_Listed records_.
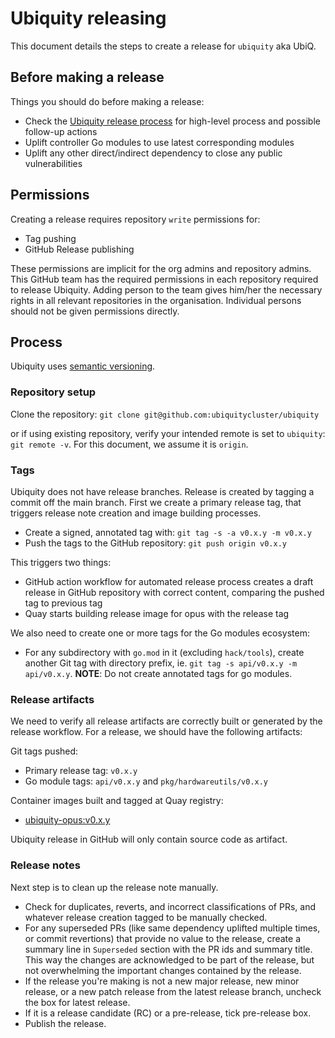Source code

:# Ubiquity releasing

This document details the steps to create a release for
`ubiquity` aka UbiQ.

## Before making a release

Things you should do before making a release:

- Check the
  [Ubiquity release process](releasing.md)
  for high-level process and possible follow-up actions
- Uplift controller Go modules to use latest corresponding modules
- Uplift any other direct/indirect dependency to close any public
  vulnerabilities

## Permissions

Creating a release requires repository `write` permissions for:

- Tag pushing
- GitHub Release publishing

These permissions are implicit for the org admins and repository admins.
This GitHub team has the required permissions in each repository
required to release Ubiquity. Adding person to the team gives him/her the necessary
rights in all relevant repositories in the organisation. Individual persons
should not be given permissions directly.

## Process

Ubiquity uses [semantic versioning](https://semver.org).

### Repository setup

Clone the repository:
`git clone git@github.com:ubiquitycluster/ubiquity`

or if using existing repository, verify your intended remote is set to
`ubiquity`: `git remote -v`. For this document, we assume it is `origin`.

### Tags

Ubiquity does not have release branches. Release is created by tagging a commit off
the main branch. First we create a primary release tag, that triggers release
note creation and image building processes.

- Create a signed, annotated tag with: `git tag -s -a v0.x.y -m v0.x.y`
- Push the tags to the GitHub repository: `git push origin v0.x.y`

This triggers two things:

- GitHub action workflow for automated release process creates a draft release
  in GitHub repository with correct content, comparing the pushed tag to
  previous tag
- Quay starts building release image for opus with the release tag

We also need to create one or more tags for the Go modules ecosystem:

- For any subdirectory with `go.mod` in it (excluding `hack/tools`), create
  another Git tag with directory prefix, ie.
  `git tag -s api/v0.x.y -m api/v0.x.y`.
  **NOTE**: Do not create annotated tags for go modules.

### Release artifacts

We need to verify all release artifacts are correctly built or generated by
the release workflow. For a release, we should have the following artifacts:

Git tags pushed:

- Primary release tag: `v0.x.y`
- Go module tags: `api/v0.x.y` and `pkg/hardwareutils/v0.x.y`

Container images built and tagged at Quay registry:

- [ubiquity-opus:v0.x.y](https://quay.io/repository/ubiquitycluster/ubiquity-opus?tab=tags)

Ubiquity release in GitHub will only contain source code as artifact.

### Release notes

Next step is to clean up the release note manually.

- Check for duplicates, reverts, and incorrect classifications of PRs, and
  whatever release creation tagged to be manually checked.
- For any superseded PRs (like same dependency uplifted multiple times, or
  commit revertions) that provide no value to the release, create a summary
  line in `Superseded` section with the PR ids and summary title. This way the
  changes are acknowledged to be part of the release, but not overwhelming the
  important changes contained by the release.
- If the release you're making is not a new major release, new minor release,
  or a new patch release from the latest release branch, uncheck the box for
  latest release.
- If it is a release candidate (RC) or a pre-release, tick pre-release box.
- Publish the release.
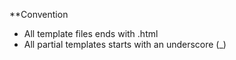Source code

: **Convention
* All template files ends with .html
* All partial templates starts with an underscore (_)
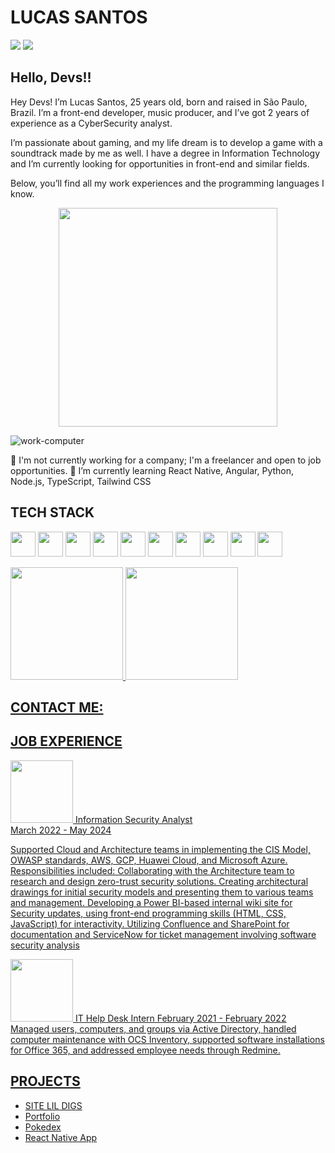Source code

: 
<!--
**LucasSantosOriginal/LucasSantosOriginal** is a ✨ _special_ ✨ repository because its `README.md` (this file) appears on your GitHub profile.

Here are some ideas to get you started:

- 🔭 I’m currently working on ...
- 🌱 I’m currently learning ...
- 👯 I’m looking to collaborate on ...
- 🤔 I’m looking for help with ...
- 💬 Ask me about ...
- 📫 How to reach me: ...
- 😄 Pronouns: ...
- ⚡ Fun fact: ...
-->

## <h1>LUCAS SANTOS</h1>
<div>

<a href = "mailto:contato.lucasazevedo1@gmail.com"><img loading="lazy" src="https://img.shields.io/badge/Gmail-D14836?style=for-the-badge&logo=gmail&logoColor=white" target="_blank"></a>
<a href="https://www.linkedin.com/in/lucas-azevedos/" target="_blank"><img loading="lazy" src="https://img.shields.io/badge/-LinkedIn-%230077B5?style=for-the-badge&logo=linkedin&logoColor=white" target="_blank"></a>   
</div>

## Hello, Devs!!

Hey Devs! I’m Lucas Santos, 25 years old, born and raised in São Paulo, Brazil. I’m a front-end developer, music producer, and I’ve got 2 years of experience as a CyberSecurity analyst.

I’m passionate about gaming, and my life dream is to develop a game with a soundtrack made by me as well. I have a degree in Information Technology and I’m currently looking for opportunities in front-end and similar fields.

Below, you’ll find all my work experiences and the programming languages I know.

<p align="center">
  <img src="https://github.com/user-attachments/assets/03f07381-e639-43e7-9003-4572e2131d89" width="350">
</p>

![work-computer]()

🔭 I'm not currently working for a company; I'm a freelancer and open to job opportunities.
🌱 I’m currently learning React Native, Angular, Python, Node.js, TypeScript, Tailwind CSS 

## TECH STACK
<img loading="lazy" src="https://cdn.jsdelivr.net/gh/devicons/devicon@latest/icons/react/react-original-wordmark.svg" width="40" height="40"></img>
<img loading="lazy" src="https://cdn.jsdelivr.net/gh/devicons/devicon@latest/icons/typescript/typescript-original.svg"  width="40" height="40" />
<img loading="lazy" src="https://cdn.jsdelivr.net/gh/devicons/devicon@latest/icons/javascript/javascript-original.svg"  width="40" height="40" />
<img loading="lazy" src="https://cdn.jsdelivr.net/gh/devicons/devicon@latest/icons/python/python-original-wordmark.svg"  width="40" height="40" />
<img loading="lazy" src="https://cdn.jsdelivr.net/gh/devicons/devicon@latest/icons/css3/css3-plain-wordmark.svg" width="40" height="40" />
<img  loading="lazy" src="https://cdn.jsdelivr.net/gh/devicons/devicon@latest/icons/linux/linux-original.svg" width="40" height="40" />
<img loading="lazy" src="https://cdn.jsdelivr.net/gh/devicons/devicon@latest/icons/html5/html5-plain-wordmark.svg" width="40" height="40" />
<img loading="lazy" src="https://cdn.jsdelivr.net/gh/devicons/devicon@latest/icons/wordpress/wordpress-original.svg" width="40" height="40" />
<img loading="lazy" src="https://cdn.jsdelivr.net/gh/devicons/devicon@latest/icons/mysql/mysql-original-wordmark.svg" width="40" height="40" />
<img loading="lazy" src="https://cdn.jsdelivr.net/gh/devicons/devicon@latest/icons/vitejs/vitejs-original.svg" width="40" height="40" />

<div>
<a href="https://github.com/lucassantosoriginal">
<img loading="lazy" height="180em" src="https://github-readme-stats.vercel.app/api/top-langs/?username=lucassantosoriginal&layout=compact&langs_count=7&theme=midnight-purple"/>
<img loading="lazy" height="180em" src="https://github-readme-stats.vercel.app/api?username=lucassantosoriginal&show_icons=true&theme=midnight-purple&include_all_commits=true&count_private=true"/>

</div>

## CONTACT ME:



## JOB EXPERIENCE
<div classname="vivo">
  <img src="https://github.com/user-attachments/assets/d3da8bce-a434-4afc-bfa4-f15e2a4f724a" width="100" height="100" />
Information Security Analyst <br>
 March 2022 - May 2024 <br>
</h2>
  <p>
     Supported Cloud and Architecture teams in implementing the CIS Model, OWASP standards, AWS, GCP, Huawei Cloud, and Microsoft Azure. Responsibilities
 included:
 Collaborating with the Architecture team to research and design zero-trust security solutions.
 Creating architectural drawings for initial security models and presenting them to various teams and management.
 Developing a Power BI-based internal wiki site for Security updates, using front-end programming skills (HTML, CSS, JavaScript) for interactivity.
 Utilizing Confluence and SharePoint for documentation and ServiceNow for ticket management involving software security analysis
</p>
<img>
  
</div>
<div classname="telefonica">
<img src="https://github.com/user-attachments/assets/591c1a16-70c6-4f08-9f5b-e5a59bfc8fca" width="100" height="100"/>
  IT Help Desk Intern
 February 2021 - February 2022
 Managed users, computers, and groups via Active Directory, handled computer maintenance with OCS Inventory, supported software installations for Office 365,
 and addressed employee needs through Redmine.
</div>


## PROJECTS


- SITE LIL DIGS
- Portfolio
- Pokedex
- React Native App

_Goal of the exercise_. Go to the line in the material above that contains "### Release artifacts" and copy exactly from there through the line that contains "- Primary release", stopping after it.

_Result below_.
### Release artifacts

We need to verify all release artifacts are correctly built or generated by
the release workflow. For a release, we should have the following artifacts:

Git tags pushed:

- Primary release tag: `v0.x.y`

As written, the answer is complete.